Vargas Barrenechea es un chef de 32 años poco conocido en Áncash, pues no tuvo mucha presencia durante la campaña electoral. Él consigna en su hoja de vida que estudió gastronomía en Chile (en un instituto que aparentemente no existe) y que tiene un ingreso mensual de S/.95 mil. Registra bienes valorizados en aproximadamente S/.650 mil y una deuda crediticia de S/.200 mil. No tiene experiencia en política ni en gestión pública.

En su alocución, y luego de la juramentación de los 24 consejeros regionales, el presidente regional encargado agradeció y reafirmó su lealtad al líder fundador del movimiento regional Puro Áncash, Waldo Ríos, con quien alcanzó el triunfo, por depositar su confianza en él. A la ceremonia, llevada a cabo en la sede regional, no asistió Waldo Ríos.

“Nuestro gobierno se caracterizará por la transparencia y lucha frontal contra la corrupción”, dijo Vargas, quien no se refirió a la promesa de pagar S/.500 mensuales a la población ni a la reparación civil de S/.1 millón que adeuda Ríos.

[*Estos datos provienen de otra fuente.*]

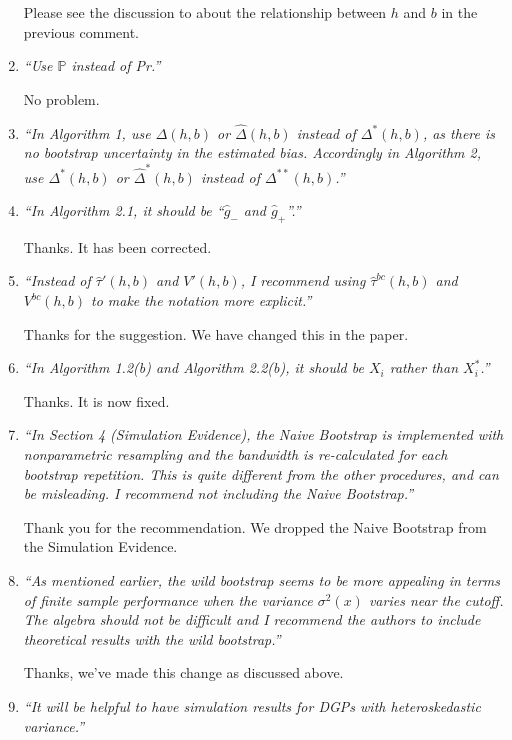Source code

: \documentclass[12pt,fleqn]{article}
\begin{document}
\begin{enumerate}
Please see the discussion to about the relationship between $h$ and $b$ in the previous comment.

\item \textit{``Use $\mathbb{P}$ instead of Pr.''}

No problem.

\item \textit{``In Algorithm 1, use $\Delta(h,b)$ or $\hat{\Delta}(h,b)$ instead of $\Delta^{*}(h,b)$, as there is no bootstrap uncertainty in the estimated bias. Accordingly in Algorithm 2, use $\Delta^{*}(h,b)$ or $\hat{\Delta}^{*}(h,b)$ instead of $\Delta^{**}(h,b)$.''}


\item \textit{``In Algorithm 2.1, it should be ``$\hat{g}_{-}$ and $\hat{g}_{+}$''.''}
 
 Thanks. It has been corrected.

\item \textit{``Instead of $\hat{\tau}'(h,b)$ and $V'(h,b)$, I recommend using $\hat{\tau}^{bc}(h,b)$ and $V^{bc}(h,b)$ to make the notation more explicit.''}

Thanks for the suggestion. We have changed this in the paper.

\item \textit{``In Algorithm 1.2(b) and Algorithm 2.2(b), it should be $X_{i}$ rather than $X^{*}_{i}$.''}
 
Thanks. It is now fixed.

\item \textit{``In Section 4 (Simulation Evidence), the Naive Bootstrap is implemented with nonparametric resampling and the bandwidth is re-calculated for each bootstrap repetition.
This is quite different from the other procedures, and can be misleading. I recommend not including the Naive Bootstrap.''}

Thank you for the recommendation. We dropped the Naive Bootstrap from the Simulation Evidence.

\item \textit{``As mentioned earlier, the wild bootstrap seems to be more appealing in terms of finite sample performance when the variance $\sigma^{2}(x)$ varies near the cutoff. The algebra should not be difficult and I recommend the authors to include theoretical results with the wild bootstrap.''}

Thanks, we've made this change as discussed above.

\item \textit{``It will be helpful to have simulation results for DGPs with heteroskedastic variance.''}


\end{enumerate}
\end{document}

CAJAMARCA Y OTRAS REGIONES

En Cajamarca, la presidencia regional quedó en manos de Porfirio Medina Vásquez, un conocido profesor de Cutervo. “Por la memoria imperecedera de Mariátegui, por las rondas campesinas, por los mártires de la lucha cajamarquina, por la libertad de Goyo y por Cajamarca, sí juró”, dijo.

Medina es un defensor acérrimo de Gregorio ‘Goyo’ Santos, quien se encuentra con prisión preventiva de 14 meses desde junio pasado, por el cobro de supuestos diezmos a cambio de obras.

En el resto del país también juraron las nuevas autoridades. En Madre de Dios asumió el dirigente de mineros ilegales Luis Otsuka, quien en su discurso criticó al Gobierno Central por querer desterrar la minería ilegal de su región.

En Moquegua asumió Jaime Alberto Rodríguez Villanueva, recordado porque tiempo atrás reconoció públicamente que robó dinero del Estado “en carretilla”, pero que lo compartió con el pueblo.